Isolating potential causes is difficult, and the Pentagon was careful to note that this study ‘does not imply that military service in air crew or ground crew occupations causes cancer,’ said the report.

This is ‘because there are multiple potential confounding factors that could not be controlled for in this analysis,’ such as family histories, smoking, or alcohol use.

But aviation crews have long asked for the Pentagon to examine the environmental factors they are exposed to.

They include jet fuels and solvents used to clean and maintain jet parts, sensors, and their power sources in aircraft nose cones, and the huge radar systems on the decks of the ships they land on.

When Navy Capt. Jim Seaman would come home from a deployment aboard an aircraft carrier, his gear would reek of jet fuel, his widow Betty Seaman said.

The A-6 Intruder pilot died in 2018 at age 61 of lung cancer. Betty Seaman still has his gear stored, and it still smells of fuel, ‘which I love,’ she said.

She and others wonder if there’s a link. She said crews would talk about how even the ship’s water systems would smell of fuel.

She and others have mixed feelings about finally seeing in data what they have suspected for years about the aviation cancers.

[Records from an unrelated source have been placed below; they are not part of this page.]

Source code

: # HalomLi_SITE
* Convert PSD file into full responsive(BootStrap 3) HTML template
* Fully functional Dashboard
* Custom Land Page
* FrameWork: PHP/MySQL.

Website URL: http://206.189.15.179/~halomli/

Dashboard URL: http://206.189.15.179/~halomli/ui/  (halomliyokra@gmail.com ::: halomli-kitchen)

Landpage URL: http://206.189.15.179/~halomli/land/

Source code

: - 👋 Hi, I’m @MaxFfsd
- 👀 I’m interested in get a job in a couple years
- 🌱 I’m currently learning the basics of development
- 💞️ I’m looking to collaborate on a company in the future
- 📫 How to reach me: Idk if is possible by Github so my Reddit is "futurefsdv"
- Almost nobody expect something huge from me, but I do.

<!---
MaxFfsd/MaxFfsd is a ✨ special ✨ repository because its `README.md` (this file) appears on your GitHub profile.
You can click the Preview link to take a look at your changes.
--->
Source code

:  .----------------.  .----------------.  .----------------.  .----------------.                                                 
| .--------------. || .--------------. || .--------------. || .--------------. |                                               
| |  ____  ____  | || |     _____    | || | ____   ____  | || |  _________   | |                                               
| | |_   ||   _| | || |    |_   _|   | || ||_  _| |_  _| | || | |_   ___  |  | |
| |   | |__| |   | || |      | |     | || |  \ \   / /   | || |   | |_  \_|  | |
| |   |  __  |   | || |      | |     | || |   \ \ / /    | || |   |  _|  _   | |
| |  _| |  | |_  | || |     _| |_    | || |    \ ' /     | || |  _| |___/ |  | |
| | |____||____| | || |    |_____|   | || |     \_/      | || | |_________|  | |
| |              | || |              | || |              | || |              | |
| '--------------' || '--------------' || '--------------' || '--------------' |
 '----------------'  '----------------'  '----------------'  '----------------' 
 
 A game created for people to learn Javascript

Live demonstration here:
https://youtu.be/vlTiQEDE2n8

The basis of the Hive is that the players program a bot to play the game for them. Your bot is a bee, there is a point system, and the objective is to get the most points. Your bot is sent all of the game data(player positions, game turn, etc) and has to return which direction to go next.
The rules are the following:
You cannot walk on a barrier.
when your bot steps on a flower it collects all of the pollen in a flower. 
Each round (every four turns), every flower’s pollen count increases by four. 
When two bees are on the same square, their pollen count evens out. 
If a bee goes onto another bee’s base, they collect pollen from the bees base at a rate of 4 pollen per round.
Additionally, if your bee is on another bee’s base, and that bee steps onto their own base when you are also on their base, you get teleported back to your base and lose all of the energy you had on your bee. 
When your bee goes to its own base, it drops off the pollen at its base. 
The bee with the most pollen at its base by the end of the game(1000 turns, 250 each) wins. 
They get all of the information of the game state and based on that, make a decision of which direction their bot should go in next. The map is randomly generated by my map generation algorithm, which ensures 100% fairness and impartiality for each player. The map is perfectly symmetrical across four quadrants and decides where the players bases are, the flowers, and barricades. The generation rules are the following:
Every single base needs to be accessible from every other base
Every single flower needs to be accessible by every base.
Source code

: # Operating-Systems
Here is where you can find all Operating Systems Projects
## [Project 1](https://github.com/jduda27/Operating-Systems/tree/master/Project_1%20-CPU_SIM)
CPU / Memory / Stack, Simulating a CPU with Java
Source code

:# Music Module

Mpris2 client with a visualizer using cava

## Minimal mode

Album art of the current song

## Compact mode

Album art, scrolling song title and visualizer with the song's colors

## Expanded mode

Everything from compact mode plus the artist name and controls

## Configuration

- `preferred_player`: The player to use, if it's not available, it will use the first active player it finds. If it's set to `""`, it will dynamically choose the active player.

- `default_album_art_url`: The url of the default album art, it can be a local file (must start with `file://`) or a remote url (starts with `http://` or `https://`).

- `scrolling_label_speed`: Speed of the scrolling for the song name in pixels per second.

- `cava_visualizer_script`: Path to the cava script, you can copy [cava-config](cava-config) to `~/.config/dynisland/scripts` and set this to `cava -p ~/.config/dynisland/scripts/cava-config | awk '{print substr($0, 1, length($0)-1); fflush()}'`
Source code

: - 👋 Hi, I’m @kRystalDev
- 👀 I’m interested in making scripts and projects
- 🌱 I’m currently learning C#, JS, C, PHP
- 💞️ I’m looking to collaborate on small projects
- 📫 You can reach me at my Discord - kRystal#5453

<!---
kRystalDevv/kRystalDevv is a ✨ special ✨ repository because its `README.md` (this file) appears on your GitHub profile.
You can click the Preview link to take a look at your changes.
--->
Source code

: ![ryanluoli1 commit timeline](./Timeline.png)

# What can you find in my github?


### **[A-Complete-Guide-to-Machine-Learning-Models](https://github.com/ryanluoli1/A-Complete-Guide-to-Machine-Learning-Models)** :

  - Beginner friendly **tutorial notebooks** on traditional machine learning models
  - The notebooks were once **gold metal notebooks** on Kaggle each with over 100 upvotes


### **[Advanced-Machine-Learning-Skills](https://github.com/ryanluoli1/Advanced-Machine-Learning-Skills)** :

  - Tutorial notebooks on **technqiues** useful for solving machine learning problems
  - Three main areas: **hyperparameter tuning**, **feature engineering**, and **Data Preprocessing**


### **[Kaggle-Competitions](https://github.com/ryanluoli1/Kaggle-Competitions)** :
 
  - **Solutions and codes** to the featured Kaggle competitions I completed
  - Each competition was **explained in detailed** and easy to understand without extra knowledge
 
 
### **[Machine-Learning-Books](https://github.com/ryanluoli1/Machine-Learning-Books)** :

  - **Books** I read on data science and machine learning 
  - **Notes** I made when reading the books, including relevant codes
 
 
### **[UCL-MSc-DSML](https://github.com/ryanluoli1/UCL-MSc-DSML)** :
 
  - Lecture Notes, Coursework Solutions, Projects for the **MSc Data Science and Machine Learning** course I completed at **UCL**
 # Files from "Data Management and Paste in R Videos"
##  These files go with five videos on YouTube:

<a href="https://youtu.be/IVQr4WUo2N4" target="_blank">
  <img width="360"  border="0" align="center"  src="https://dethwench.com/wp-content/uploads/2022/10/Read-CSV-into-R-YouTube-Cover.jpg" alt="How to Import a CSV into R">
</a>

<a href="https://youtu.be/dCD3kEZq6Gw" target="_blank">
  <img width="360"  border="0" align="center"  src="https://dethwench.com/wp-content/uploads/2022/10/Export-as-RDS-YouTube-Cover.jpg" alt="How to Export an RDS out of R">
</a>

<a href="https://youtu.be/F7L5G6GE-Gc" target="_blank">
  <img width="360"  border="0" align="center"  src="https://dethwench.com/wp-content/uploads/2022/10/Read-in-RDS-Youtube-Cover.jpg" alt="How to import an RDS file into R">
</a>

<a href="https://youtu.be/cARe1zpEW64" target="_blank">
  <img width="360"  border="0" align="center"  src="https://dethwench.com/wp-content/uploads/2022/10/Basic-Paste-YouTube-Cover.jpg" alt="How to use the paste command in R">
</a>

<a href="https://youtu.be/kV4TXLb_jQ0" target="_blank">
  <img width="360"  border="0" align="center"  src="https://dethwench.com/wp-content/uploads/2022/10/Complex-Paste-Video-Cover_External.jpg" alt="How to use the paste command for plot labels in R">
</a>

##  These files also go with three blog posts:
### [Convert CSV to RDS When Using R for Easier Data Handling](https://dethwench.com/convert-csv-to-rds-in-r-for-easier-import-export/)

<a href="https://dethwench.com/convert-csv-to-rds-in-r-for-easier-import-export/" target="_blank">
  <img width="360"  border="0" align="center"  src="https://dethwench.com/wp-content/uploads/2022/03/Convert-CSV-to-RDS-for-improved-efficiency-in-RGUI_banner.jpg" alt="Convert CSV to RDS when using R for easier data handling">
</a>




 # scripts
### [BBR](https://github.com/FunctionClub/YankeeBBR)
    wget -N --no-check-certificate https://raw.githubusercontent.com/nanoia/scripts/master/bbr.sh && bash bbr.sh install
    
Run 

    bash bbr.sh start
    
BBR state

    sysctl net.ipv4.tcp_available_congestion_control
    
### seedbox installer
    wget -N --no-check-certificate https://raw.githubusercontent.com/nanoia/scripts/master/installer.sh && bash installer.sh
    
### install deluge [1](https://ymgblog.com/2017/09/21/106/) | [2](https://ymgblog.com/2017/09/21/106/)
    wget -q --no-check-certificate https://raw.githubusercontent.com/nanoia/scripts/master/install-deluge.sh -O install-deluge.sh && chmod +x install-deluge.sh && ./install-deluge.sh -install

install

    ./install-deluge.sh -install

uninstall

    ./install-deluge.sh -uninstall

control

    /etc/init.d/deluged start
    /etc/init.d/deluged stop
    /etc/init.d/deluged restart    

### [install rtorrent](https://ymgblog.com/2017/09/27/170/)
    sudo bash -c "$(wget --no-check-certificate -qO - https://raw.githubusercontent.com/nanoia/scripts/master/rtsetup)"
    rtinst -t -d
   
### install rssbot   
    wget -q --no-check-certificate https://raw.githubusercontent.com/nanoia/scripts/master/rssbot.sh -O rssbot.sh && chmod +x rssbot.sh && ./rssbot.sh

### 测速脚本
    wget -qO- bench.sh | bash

But ‘it has the potential to do a lot of good as far as early communication, early detection,’ Seaman said.

A melanoma, a big worry for pilots, who have significantly higher rates of skin cancer, likely as they are exposed to elevated levels of ultraviolet light

The study found that when crew members were diagnosed with cancer, they were more likely to survive than members of the general population.

That may be because they were diagnosed earlier due to regular required medical checkups and were in better health because of military fitness requirements.

The Pentagon acknowledged that the study had gaps that likely led to an undercount of cancer cases.

The military heath system database used in the study did not have reliable cancer data until 1990, so it may not have included pilots who flew early-generation jets in the prior decades.

The study also did not include cancer data from the Department of Veterans Affairs or state cancer registries, meaning it misses some people who got sick after their service ended.

Navy A-6 Intruder pilot Jim Seaman did not regret his service, even if it may have been linked to the lung cancer that killed him, according to his widow

To remedy that, the Pentagon is now going to pull data from those registries to add to the total count, the study said.

The second phase of the study will try to isolate causes.

The 2021 bill requires the Defense Department not only to identify ‘the carcinogenic toxicants or hazardous materials associated with military flight operations,’ but also determine the type of aircraft and locations where diagnosed crews served.

After her husband got sick, Betty Seaman asked him if he would have chosen differently, knowing his service might be linked to his cancer.

‘I flat-out asked Jim. And he, without hesitation, said, ‘I would have still done it.’

The US military has been rocked by a number of cancer scares in recent years.

The Pentagon is probing cases of blood cancer among missile teams at nuclear weapons silos in Montana and veterans have reported toxic exposures in everything from contaminated water in California to burn pits in Iraq and Afghanistan.